The relationship between requests and limits matters:
resources:
requests:
cpu: 250m
memory: 512Mi
limits:
cpu: 1000m
memory: 1Gi
In this example, the pod is guaranteed 250m CPU and 512Mi memory, but can burst to 1 CPU and 1Gi memory if capacity is available.
The waste happens in requests, not limits. If you request 512Mi but use 100Mi, you’ve wasted 412Mi. That memory can’t be used by anything else, even though it’s sitting idle.
Finding the Worst Offenders
Don’t try to right-size everything at once. Find the services wasting the most resources and fix those first.
If you’re running Prometheus (and you should be), this query shows overprovisioned pods:
# Memory waste by pod (requested - used)
sum by (namespace, pod) (
kube_pod_container_resource_requests{resource="memory"}
)
-
sum by (namespace, pod) (
container_memory_working_set_bytes
)
Sort descending and you’ll find your worst offenders.

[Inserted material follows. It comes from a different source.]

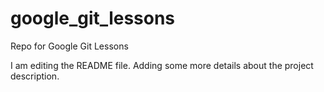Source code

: # google_git_lessons
Repo for Google Git Lessons

I am editing the README file. Adding some more details about the project description.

For a quick CLI check without Prometheus:
kubectl top pods -A --sort-by=memory | head -20
Compare that with requested resources:
kubectl get pods -A -o custom-columns=\
"NAMESPACE:.metadata.namespace,\
NAME:.metadata.name,\
MEM_REQUEST:.spec.containers[*].resources.requests.memory" | head -20
A pod requesting 2Gi but using 200Mi is a 10x overprovisioning. Fix that one first.
Measuring Actual Usage
Gut feelings don’t cut it. You need data, ideally over at least a week to capture traffic patterns.
Here’s how to measure P95 CPU usage over 7 days:
quantile_over_time(0.95,
rate(container_cpu_usage_seconds_total{
namespace="production",
container="my-app"
}[5m])[7d:]
)
And P99 memory:
quantile_over_time(0.99,
container_memory_working_set_bytes{
namespace="production",
container="my-app"
}[7d:]
)
Why P95 for CPU and P99 for memory? CPU is compressible - if you hit your limit, you get throttled but don’t crash. A brief spike to P99 is annoying but survivable.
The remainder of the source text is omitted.